#### Data extracts ####

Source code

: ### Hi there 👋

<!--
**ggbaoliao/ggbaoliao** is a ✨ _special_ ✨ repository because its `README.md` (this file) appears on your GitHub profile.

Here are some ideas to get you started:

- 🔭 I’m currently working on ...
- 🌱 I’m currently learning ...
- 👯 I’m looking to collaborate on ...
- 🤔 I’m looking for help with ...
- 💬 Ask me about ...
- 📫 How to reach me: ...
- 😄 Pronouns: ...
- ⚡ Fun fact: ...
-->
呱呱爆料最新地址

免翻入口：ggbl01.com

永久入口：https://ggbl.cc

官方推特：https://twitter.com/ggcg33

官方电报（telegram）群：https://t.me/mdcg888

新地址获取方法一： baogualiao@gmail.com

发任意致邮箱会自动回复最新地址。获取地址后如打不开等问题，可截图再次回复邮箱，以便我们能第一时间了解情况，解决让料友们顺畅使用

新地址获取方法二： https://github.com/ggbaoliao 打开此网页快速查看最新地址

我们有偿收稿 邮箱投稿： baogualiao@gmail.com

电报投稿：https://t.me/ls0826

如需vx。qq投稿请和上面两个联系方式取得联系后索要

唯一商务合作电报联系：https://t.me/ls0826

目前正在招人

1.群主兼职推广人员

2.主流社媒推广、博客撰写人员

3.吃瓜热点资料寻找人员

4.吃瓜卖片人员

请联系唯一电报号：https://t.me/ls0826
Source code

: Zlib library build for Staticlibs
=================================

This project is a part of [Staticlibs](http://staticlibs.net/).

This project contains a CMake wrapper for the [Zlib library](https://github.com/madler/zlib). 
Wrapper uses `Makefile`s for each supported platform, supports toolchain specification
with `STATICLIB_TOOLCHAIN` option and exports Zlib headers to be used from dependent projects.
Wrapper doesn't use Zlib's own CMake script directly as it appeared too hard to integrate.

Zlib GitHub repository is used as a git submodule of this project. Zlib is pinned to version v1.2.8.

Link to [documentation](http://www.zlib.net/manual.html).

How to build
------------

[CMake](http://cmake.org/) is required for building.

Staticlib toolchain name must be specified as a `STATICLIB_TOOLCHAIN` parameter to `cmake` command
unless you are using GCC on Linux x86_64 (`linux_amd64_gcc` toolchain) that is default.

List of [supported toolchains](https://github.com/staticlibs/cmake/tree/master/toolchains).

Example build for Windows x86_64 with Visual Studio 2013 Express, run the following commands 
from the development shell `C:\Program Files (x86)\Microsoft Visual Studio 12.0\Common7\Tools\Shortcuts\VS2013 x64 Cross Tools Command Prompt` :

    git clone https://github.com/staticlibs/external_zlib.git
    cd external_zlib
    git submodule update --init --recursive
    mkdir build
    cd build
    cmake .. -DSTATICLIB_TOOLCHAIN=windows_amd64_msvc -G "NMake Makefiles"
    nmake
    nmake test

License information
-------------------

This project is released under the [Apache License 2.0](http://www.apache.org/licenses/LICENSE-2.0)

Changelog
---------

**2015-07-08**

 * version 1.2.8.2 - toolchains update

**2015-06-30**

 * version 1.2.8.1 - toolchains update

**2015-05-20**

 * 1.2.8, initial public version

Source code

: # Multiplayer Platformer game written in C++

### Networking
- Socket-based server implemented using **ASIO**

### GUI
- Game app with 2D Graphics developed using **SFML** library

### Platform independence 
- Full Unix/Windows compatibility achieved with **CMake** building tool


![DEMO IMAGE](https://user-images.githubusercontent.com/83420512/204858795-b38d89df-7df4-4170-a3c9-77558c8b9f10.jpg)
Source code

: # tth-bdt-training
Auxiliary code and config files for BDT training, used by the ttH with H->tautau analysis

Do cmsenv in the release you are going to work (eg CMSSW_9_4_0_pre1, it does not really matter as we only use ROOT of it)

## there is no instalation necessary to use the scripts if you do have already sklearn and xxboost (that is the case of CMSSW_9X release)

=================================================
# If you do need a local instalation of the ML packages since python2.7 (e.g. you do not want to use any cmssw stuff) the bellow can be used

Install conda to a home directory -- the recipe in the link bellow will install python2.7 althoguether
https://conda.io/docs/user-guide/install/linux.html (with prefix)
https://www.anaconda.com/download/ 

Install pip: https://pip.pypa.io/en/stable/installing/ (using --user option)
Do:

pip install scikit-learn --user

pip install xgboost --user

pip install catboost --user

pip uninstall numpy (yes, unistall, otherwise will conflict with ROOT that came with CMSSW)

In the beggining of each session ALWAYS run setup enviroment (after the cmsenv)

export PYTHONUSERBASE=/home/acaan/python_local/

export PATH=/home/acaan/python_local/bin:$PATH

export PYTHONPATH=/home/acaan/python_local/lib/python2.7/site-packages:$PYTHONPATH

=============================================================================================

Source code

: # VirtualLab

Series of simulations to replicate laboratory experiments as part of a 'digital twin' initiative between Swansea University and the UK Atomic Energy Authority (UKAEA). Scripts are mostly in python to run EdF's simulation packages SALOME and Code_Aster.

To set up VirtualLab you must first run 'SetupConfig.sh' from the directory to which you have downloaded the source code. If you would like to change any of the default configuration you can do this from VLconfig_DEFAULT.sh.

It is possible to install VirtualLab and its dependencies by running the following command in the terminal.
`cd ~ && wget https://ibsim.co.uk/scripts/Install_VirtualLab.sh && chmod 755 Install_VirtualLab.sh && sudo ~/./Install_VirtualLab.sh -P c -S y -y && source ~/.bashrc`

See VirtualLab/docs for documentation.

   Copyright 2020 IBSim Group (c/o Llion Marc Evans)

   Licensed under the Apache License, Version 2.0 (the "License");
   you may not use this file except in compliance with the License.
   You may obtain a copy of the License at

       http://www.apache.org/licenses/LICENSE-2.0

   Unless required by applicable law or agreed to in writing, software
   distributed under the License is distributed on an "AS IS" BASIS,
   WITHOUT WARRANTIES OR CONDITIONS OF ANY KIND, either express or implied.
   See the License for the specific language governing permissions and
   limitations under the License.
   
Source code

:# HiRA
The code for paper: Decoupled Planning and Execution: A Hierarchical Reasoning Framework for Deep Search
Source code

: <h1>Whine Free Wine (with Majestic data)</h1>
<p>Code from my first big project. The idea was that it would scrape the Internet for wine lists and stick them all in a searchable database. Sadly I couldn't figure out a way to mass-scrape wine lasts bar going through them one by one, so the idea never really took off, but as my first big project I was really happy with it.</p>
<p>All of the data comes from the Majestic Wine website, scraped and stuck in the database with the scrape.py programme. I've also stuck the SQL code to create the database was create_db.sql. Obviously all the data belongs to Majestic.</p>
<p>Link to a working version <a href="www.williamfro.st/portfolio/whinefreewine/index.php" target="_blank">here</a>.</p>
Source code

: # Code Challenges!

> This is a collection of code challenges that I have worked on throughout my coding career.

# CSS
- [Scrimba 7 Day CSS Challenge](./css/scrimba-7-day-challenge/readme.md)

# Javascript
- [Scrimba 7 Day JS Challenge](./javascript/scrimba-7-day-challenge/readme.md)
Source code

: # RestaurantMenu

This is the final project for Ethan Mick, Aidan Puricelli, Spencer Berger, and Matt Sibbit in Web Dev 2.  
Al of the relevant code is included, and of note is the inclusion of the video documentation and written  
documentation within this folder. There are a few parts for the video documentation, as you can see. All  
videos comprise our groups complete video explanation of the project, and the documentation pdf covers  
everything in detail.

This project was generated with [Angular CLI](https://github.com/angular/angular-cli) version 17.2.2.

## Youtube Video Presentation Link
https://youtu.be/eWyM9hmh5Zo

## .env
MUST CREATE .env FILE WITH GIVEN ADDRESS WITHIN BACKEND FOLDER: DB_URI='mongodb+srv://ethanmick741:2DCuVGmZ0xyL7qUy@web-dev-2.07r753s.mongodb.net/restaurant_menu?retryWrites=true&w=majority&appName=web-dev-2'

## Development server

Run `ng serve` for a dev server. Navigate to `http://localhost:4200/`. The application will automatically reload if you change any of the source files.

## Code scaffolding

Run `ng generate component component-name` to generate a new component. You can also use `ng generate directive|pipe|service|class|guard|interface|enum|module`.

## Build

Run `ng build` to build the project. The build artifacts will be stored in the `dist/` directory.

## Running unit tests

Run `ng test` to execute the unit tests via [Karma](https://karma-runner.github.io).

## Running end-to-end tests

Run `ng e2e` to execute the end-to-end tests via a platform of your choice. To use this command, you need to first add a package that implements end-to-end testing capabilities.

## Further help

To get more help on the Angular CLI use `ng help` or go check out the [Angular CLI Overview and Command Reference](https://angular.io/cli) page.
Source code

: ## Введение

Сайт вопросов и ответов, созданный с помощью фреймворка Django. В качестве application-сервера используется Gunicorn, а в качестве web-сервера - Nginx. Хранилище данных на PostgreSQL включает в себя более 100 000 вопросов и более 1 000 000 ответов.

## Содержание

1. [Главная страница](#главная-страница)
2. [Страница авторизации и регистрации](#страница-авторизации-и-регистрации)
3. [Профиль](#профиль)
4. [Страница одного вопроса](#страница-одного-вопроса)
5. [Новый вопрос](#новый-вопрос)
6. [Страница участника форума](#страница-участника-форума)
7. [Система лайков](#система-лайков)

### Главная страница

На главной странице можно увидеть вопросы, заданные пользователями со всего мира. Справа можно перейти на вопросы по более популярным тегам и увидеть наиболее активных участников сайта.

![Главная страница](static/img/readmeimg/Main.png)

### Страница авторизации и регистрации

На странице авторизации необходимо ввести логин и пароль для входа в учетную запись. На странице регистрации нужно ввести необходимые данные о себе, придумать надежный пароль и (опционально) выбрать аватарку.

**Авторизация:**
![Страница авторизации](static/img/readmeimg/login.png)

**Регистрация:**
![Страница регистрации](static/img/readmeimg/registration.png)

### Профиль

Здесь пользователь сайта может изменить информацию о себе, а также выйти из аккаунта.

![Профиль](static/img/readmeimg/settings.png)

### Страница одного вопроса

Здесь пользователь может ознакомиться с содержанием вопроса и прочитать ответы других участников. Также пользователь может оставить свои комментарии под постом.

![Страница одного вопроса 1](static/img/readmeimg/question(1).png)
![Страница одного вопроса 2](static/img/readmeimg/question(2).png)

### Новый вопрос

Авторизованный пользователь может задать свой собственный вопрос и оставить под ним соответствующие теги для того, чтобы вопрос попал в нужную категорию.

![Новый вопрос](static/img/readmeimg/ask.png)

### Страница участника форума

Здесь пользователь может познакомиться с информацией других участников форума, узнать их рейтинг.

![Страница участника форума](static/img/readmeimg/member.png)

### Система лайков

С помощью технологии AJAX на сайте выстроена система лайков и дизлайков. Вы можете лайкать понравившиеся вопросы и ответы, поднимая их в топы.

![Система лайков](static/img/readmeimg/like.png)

####

*Description of the task*
Going back over the entries above, copy word for word every line from the one that has "2.主流社媒推广、博客撰写人员" on through the one that has "mkdir build".

*Answer box*
2.主流社媒推广、博客撰写人员

3.吃瓜热点资料寻找人员

4.吃瓜卖片人员

请联系唯一电报号：https://t.me/ls0826
Source code

: Zlib library build for Staticlibs
=================================

This project is a part of [Staticlibs](http://staticlibs.net/).

This project contains a CMake wrapper for the [Zlib library](https://github.com/madler/zlib). 
Wrapper uses `Makefile`s for each supported platform, supports toolchain specification
with `STATICLIB_TOOLCHAIN` option and exports Zlib headers to be used from dependent projects.
Wrapper doesn't use Zlib's own CMake script directly as it appeared too hard to integrate.

Zlib GitHub repository is used as a git submodule of this project. Zlib is pinned to version v1.2.8.

Link to [documentation](http://www.zlib.net/manual.html).

How to build
------------

[CMake](http://cmake.org/) is required for building.

Staticlib toolchain name must be specified as a `STATICLIB_TOOLCHAIN` parameter to `cmake` command
unless you are using GCC on Linux x86_64 (`linux_amd64_gcc` toolchain) that is default.

List of [supported toolchains](https://github.com/staticlibs/cmake/tree/master/toolchains).

Example build for Windows x86_64 with Visual Studio 2013 Express, run the following commands 
from the development shell `C:\Program Files (x86)\Microsoft Visual Studio 12.0\Common7\Tools\Shortcuts\VS2013 x64 Cross Tools Command Prompt` :

    git clone https://github.com/staticlibs/external_zlib.git
    cd external_zlib
    git submodule update --init --recursive
    mkdir build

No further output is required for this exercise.